Ammonia capture by adsorption on doped and undoped activated carbon: Isotherm and breakthrough curve measurements

Abstract

Doped and undoped activated carbons were characterized by scanning electron microscopy, energy dispersive spectrometry, helium pycnometry, mercury intrusion porosimetry, and adsorption isotherms of nitrogen and carbon dioxide. The adsorption isotherms of ammonia were measured at 278, 293, 303, and 318 K and pressures up to 105 kPa using a manometric system on both activated carbons. These measurements showed that the doped activated carbon had the highest ammonia adsorption capacity, especially at low ammonia partial pressures.
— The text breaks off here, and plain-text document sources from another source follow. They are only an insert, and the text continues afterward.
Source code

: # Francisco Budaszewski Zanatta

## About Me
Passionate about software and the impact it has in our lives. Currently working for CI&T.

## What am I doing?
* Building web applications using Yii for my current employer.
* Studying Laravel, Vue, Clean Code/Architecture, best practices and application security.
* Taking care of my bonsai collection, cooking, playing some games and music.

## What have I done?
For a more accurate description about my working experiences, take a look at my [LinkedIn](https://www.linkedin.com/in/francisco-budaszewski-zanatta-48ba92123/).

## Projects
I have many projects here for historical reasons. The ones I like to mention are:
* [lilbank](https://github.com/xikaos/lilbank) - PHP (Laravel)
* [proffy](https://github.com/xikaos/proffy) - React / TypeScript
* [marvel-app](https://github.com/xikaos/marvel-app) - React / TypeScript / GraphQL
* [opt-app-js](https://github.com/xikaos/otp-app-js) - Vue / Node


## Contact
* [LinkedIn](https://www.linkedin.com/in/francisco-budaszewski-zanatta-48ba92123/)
The Toth isotherm model was used to correlate the adsorption isotherms and estimate the isosteric heats of adsorption at 278 K and at zero fractional loading that were 25.6 and 41.9 kJ.mol−1 for undoped and doped activated carbon, respectively. Ammonia breakthrough curves were measured with both activated carbons in a pilot column. The behavior of doped and undoped activated carbon during adsorption/desorption cycles shows that despite the possibility of regeneration and enhancement of undoped activated carbon, the doped activated carbon provides better single use performance. A study of the operating parameters of doped activated carbon was conducted to evaluate the effects of ammonia concentration, gas flow rate, operating temperature, and relative humidity. The occurrence of two independent ammonia adsorption mechanisms (chemical and physical) on the doped activated was demonstrated.